The electronic form of this document may be cited in the following style:
Human Genome Program, U.S. Department of Energy, DOE Human Genome Program Contractor-Grantee Workshop IV, 1994.

Abstracts scanned from text submitted for November 1994 DOE Human Genome Program Contractor-Grantee Workshop. Inaccuracies have not been corrected.

Integrated physical mapping of human cDNAs.

Mihael H. Polymeropoulos
National Center for Human Genome Research, NIH Bldg49 4A66, Bethesda Md 20892.

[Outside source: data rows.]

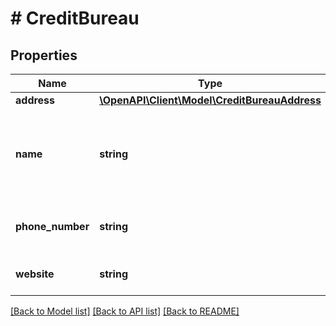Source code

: # # CreditBureau

## Properties

Name | Type | Description | Notes
------------ | ------------- | ------------- | -------------
**address** | [**\OpenAPI\Client\Model\CreditBureauAddress**](CreditBureauAddress.md) |  |
**name** | **string** | Name of the credit bureau used to obtain the user&#39;s credit data. |
**phone_number** | **string** | Phone number of the credit bureau. |
**website** | **string** | Website of the credit bureau. |

[[Back to Model list]](../../README.md#models) [[Back to API list]](../../README.md#endpoints) [[Back to README]](../../README.md)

In the effort to characterize human cDNA derived partial sequence tags, we have developed STSs for 1,000 human cDNAs. With the use of human-rodent somatic cell hybrids, these cDNAs have been assigned to a chromosome. Although the information of the chromosome of origin is useful, it is the fine resolution mapping of the expressed sequences that maximizes their use human disease and related mapping efforts. In order to develop high resolution expression maps of the human genome, we have completed a pilot project for the high resolution mapping of chromosome 8 derived ESTs. In this project we screened the CEPH megabase YAC library for YAC addresses with each chromosome 8 STS. Two addresses were obtained for each cDNA and the database was searched for overlapping YACs at levels two and three. The original YAC addresses and the overlapping YACs were database searched for the presence of microsatellites with chromosome 8 origin. These searches were performed with the computer program yacsr. Of the chromosome 8 cDNAs mapped in this manner 60% were linked to a microsatellite on levels one or two. The relative locations were also verified by the use of chromosome 8 deletion hybrids. With the increasing density on YACs typed for genetic markers the success in fine mapping of the cDNAs will continue to increase. This mapping approach will provide powerful means of gene mapping by providing simultaneously a physical clone address and a location on the genetic map.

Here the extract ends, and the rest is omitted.